Doctor":388ihdf9 said:
Mike you haven't answered my question, you have just turned it around, I prefer to use walnut, but I do wenge jobs when the client is adamant that is what they want, sometimes its an architect or an interior designer which dictates choice, should I refuse these jobs.
I like to think I would not break the law and use Rhino products as I do have morals, I hope your not insinuating that I don't?
However to make such a comparision is ridiculous, I am not breaking the law buying and using wenge.
No, I'm not implying that, nor looking for an argument. A lot of people assume that everything they can buy legally in this country has been checked and approved and is OK.........£2.00 Tee shirts, for instance. It is legal to buy really cheap clothes, but the children labouring 16 hours a day somewhere in the third world would ultimately benefit if consumers said......."hang on a minute" to the suppliers.
I work with another architect, a brilliant man. He was designing a bespoke staircase on Thursday, and specified wenge, pear, walnut and oak for one of the newels. When I showed him that wenge (there is a missing accute accent over the last e) was endangered, and on the IUCN red list his reaction was to spend half an hour ringing various people and organisations, and as a result, the practice will no longer specify any timber other than from certified European and North American sources.
When people know the facts, there is enough goodness in almost everyone that they generally will reconsider.

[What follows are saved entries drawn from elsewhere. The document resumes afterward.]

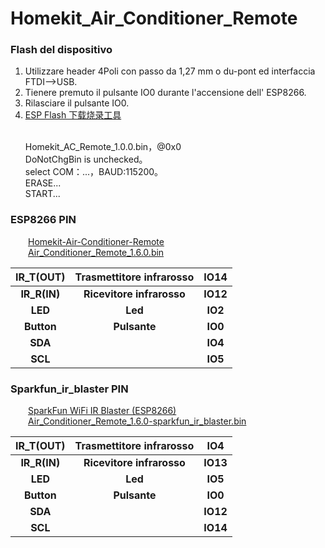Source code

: # Homekit_Air_Conditioner_Remote

### Flash del dispositivo
<ol>
<li>Utilizzare header 4Poli con passo da 1,27 mm o du-pont ed interfaccia FTDI-->USB.</li>
<li>Tienere premuto il pulsante IO0 durante l'accensione dell' ESP8266.</li>
<li>Rilasciare il pulsante IO0.</li>
<li> <a href="https://www.espressif.com.cn/zh-hans/support/download/other-tools">ESP Flash 下载烧录工具</a></li>

<br>Homekit_AC_Remote_1.0.0.bin，@0x0
<br>DoNotChgBin is unchecked。
<br>select COM：...，BAUD:115200。
<br>ERASE...
<br>START...
</ol>

<!--
<div align="center">
<br><img src="/image/flash_download.jpg"  width="50%" alt="flash_download"/>
</div>
-->

### ESP8266 PIN 
&emsp;&emsp;[Homekit-Air-Conditioner-Remote](https://github.com/LouisLee985/Homekit-Air-Conditioner-Remote/tree/main/hardware)
<br>&emsp;&emsp;[Air_Conditioner_Remote_1.6.0.bin](/firware_bin)
<div align = "center">

| IR_T(OUT) | Trasmettitore infrarosso |IO14|
| :---: | :---: |:---: |
|**IR_R(IN)** | **Ricevitore infrarosso** |**IO12**|
|**LED** |**Led** |**IO2**|
|**Button**|**Pulsante** |**IO0** |
|**SDA**| |**IO4** |
|**SCL**| |**IO5** |
</div>

### Sparkfun_ir_blaster PIN
&emsp;&emsp;[SparkFun WiFi IR Blaster (ESP8266)](https://github.com/sparkfun/ESP8266_WiFi_IR_Blaster)
<br>&emsp;&emsp;[Air_Conditioner_Remote_1.6.0-sparkfun_ir_blaster.bin](/firware_bin)
<div align = "center">

| IR_T(OUT) | Trasmettitore infrarosso |IO4|
| :---: | :---: |:---: |
|**IR_R(IN)** | **Ricevitore infrarosso** |**IO13**|
|**LED** |**Led** |**IO5**|
|**Button**|**Pulsante** |**IO0** |
|**SDA**| |**IO12** |
|**SCL**| |**IO14** |
</div>

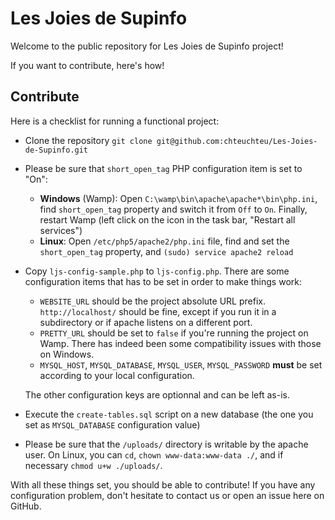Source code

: # Les Joies de Supinfo
Welcome to the public repository for Les Joies de Supinfo project!

If you want to contribute, here's how!

## Contribute
Here is a checklist for running a functional project:

* Clone the repository
        `git clone git@github.com:chteuchteu/Les-Joies-de-Supinfo.git`
* Please be sure that `short_open_tag` PHP configuration item is set to "On":
    * **Windows** (Wamp):
    Open `C:\wamp\bin\apache\apache*\bin\php.ini`, find `short_open_tag` property and switch it from `Off` to `On`. Finally, restart Wamp (left click on the icon in the task bar, "Restart all services")
    * **Linux**:
    Open `/etc/php5/apache2/php.ini` file, find and set the `short_open_tag` property, and `(sudo) service apache2 reload`

* Copy `ljs-config-sample.php` to `ljs-config.php`. There are some configuration items that has to be set in order to make things work:
    * `WEBSITE_URL` should be the project absolute URL prefix. `http://localhost/` should be fine, except if you run it in a subdirectory or if apache listens on a different port.
    * `PRETTY_URL` should be set to `false` if you're running the project on Wamp. There has indeed been some compatibility issues with those on Windows.
    * `MYSQL_HOST`, `MYSQL_DATABASE`, `MYSQL_USER`, `MYSQL_PASSWORD` **must** be set according to your local configuration.

    The other configuration keys are optionnal and can be left as-is.

* Execute the `create-tables.sql` script on a new database (the one you set as `MYSQL_DATABASE` configuration value)

* Please be sure that the `/uploads/` directory is writable by the apache user. On Linux, you can `cd`, `chown www-data:www-data ./`, and if necessary `chmod u+w ./uploads/`.

With all these things set, you should be able to contribute! If you have any configuration problem, don't hesitate to contact us or open an issue here on GitHub.
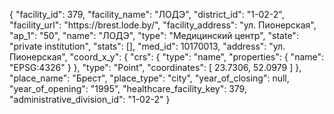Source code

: {
    "facility_id": 379,
    "facility_name": "ЛОДЭ",
    "district_id": "1-02-2",
    "facility_url": "https:\/\/brest.lode.by\/",
    "facility_address": "ул. Пионерская",
    "ap_1": "50",
    "name": "ЛОДЭ",
    "type": "Медицинский центр",
    "state": "private institution",
    "stats": [],
    "med_id": 10170013,
    "address": "ул. Пионерская",
    "coord_x_y": {
        "crs": {
            "type": "name",
            "properties": {
                "name": "EPSG:4326"
            }
        },
        "type": "Point",
        "coordinates": [
            23.7306,
            52.0979
        ]
    },
    "place_name": "Брест",
    "place_type": "city",
    "year_of_closing": null,
    "year_of_opening": "1995",
    "healthcare_facility_key": 379,
    "administrative_division_id": "1-02-2"
}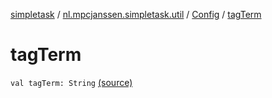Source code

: [simpletask](../../index.md) / [nl.mpcjanssen.simpletask.util](../index.md) / [Config](index.md) / [tagTerm](.)

# tagTerm

`val tagTerm: String` [(source)](https://github.com/mpcjanssen/simpletask-android/blob/master/src/main/java/nl/mpcjanssen/simpletask/util/Config.kt#L52)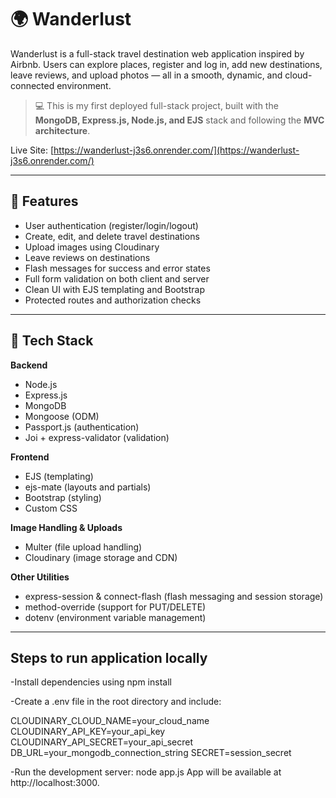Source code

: # 🌍 Wanderlust

Wanderlust is a full-stack travel destination web application inspired by Airbnb. Users can explore places, register and log in, add new destinations, leave reviews, and upload photos — all in a smooth, dynamic, and cloud-connected environment.

> 💻 This is my first deployed full-stack project, built with the **MongoDB, Express.js, Node.js, and EJS** stack and following the **MVC architecture**.

Live Site: [https://wanderlust-j3s6.onrender.com/](https://wanderlust-j3s6.onrender.com/)

---

## 📸 Features

- User authentication (register/login/logout)
- Create, edit, and delete travel destinations
- Upload images using Cloudinary
- Leave reviews on destinations
- Flash messages for success and error states
- Full form validation on both client and server
- Clean UI with EJS templating and Bootstrap
- Protected routes and authorization checks

---

## 🧱 Tech Stack

**Backend**
- Node.js
- Express.js
- MongoDB
- Mongoose (ODM)
- Passport.js (authentication)
- Joi + express-validator (validation)

**Frontend**
- EJS (templating)
- ejs-mate (layouts and partials)
- Bootstrap (styling)
- Custom CSS

**Image Handling & Uploads**
- Multer (file upload handling)
- Cloudinary (image storage and CDN)

**Other Utilities**
- express-session & connect-flash (flash messaging and session storage)
- method-override (support for PUT/DELETE)
- dotenv (environment variable management)

---

## Steps to run application locally

-Install dependencies using npm install

-Create a .env file in the root directory and include:

CLOUDINARY_CLOUD_NAME=your_cloud_name
CLOUDINARY_API_KEY=your_api_key
CLOUDINARY_API_SECRET=your_api_secret
DB_URL=your_mongodb_connection_string
SECRET=session_secret

-Run the development server: node app.js
App will be available at http://localhost:3000.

Doc, I wouldn't dream of telling you your business. All I would say is that you would be less likely to get business from us if you were using endangered species, and that I would hope that you might question your suppliers..............and ultimately, it is the suppliers who ought to be bearing the brunt of responsibility for this, not the consumers. As I said before, for the life of me I can't understand why it is legal to import wenge........it really is in the same position as the rhino.